2. Is vector DB something that can be just 'tacked on' to a normal DB with no major performance penalties?
We know from history, that data warehouses are genuinely different from databases, and cloud data warehouses are overwhelmingly superior to on-prem ones. So that emerged as a distinct, enduring category with Snowflake/Databricks/Bigquery.
jamesblonde|2 years ago
Most vector databases use one of a few different vector indexing libraries - FAISS, hnswlib, and scann (google only) are popular.
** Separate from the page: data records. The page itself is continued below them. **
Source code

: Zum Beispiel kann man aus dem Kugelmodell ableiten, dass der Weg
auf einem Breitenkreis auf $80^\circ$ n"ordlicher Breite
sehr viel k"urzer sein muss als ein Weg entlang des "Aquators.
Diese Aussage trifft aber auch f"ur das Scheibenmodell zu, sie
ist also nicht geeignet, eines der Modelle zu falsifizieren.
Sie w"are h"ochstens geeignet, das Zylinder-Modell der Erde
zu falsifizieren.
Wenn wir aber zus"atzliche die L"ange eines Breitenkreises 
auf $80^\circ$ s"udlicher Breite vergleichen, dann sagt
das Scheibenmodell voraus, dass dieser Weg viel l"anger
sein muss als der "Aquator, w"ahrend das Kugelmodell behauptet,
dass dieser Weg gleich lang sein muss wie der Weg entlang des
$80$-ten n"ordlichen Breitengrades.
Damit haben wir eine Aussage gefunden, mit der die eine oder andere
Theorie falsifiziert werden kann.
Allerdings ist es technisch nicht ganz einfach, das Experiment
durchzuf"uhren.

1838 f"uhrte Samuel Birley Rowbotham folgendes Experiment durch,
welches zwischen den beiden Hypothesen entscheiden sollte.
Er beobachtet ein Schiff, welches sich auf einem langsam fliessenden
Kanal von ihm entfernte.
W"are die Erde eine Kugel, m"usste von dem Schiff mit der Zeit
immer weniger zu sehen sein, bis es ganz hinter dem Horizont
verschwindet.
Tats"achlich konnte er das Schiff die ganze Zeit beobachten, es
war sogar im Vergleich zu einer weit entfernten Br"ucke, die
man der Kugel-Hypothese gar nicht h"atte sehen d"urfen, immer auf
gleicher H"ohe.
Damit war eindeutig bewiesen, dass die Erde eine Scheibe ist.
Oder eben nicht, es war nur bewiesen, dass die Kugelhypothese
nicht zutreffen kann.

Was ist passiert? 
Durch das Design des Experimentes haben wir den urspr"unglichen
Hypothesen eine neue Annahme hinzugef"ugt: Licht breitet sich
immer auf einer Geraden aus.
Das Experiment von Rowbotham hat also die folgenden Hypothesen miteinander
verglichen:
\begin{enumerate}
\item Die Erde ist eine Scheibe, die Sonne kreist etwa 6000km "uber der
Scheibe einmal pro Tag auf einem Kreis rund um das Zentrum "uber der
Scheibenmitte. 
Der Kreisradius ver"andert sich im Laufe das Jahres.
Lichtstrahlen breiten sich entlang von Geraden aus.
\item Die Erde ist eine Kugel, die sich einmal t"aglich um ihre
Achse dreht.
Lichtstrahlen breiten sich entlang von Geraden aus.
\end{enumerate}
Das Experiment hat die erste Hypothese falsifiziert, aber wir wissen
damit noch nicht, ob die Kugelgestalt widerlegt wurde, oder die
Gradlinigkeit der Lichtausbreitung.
The newer vector dbs, like weaviate, have introduced their own indexes, but i haven't seen any performance difference -
Reference: https://ann-benchmarks.com/
andris9|2 years ago
redwood|2 years ago
charcircuit|2 years ago
Some advantages of having a separate index is that it can work with different backends, it can be independently scaled, and it can index data for more than 1 database server.
Some disadvantages are increased latency, increased complexity, and distributed system problems.
hobs|2 years ago
The operational pains if you need to self host this stuff are real, split brain, backup/restore not really considered (compared to a normal databases features), things like replication and sharding _exist_ but often are a buggy mess.
OLAP is definitely distinct from OLTP, and most of these vector queries have some aspect of both - they are similar to OLAP in that they need a decent amount of preprocessing to be useful (inferrence) and they are similar to OLTP in that they are often used for serving point queries or tiny lookups.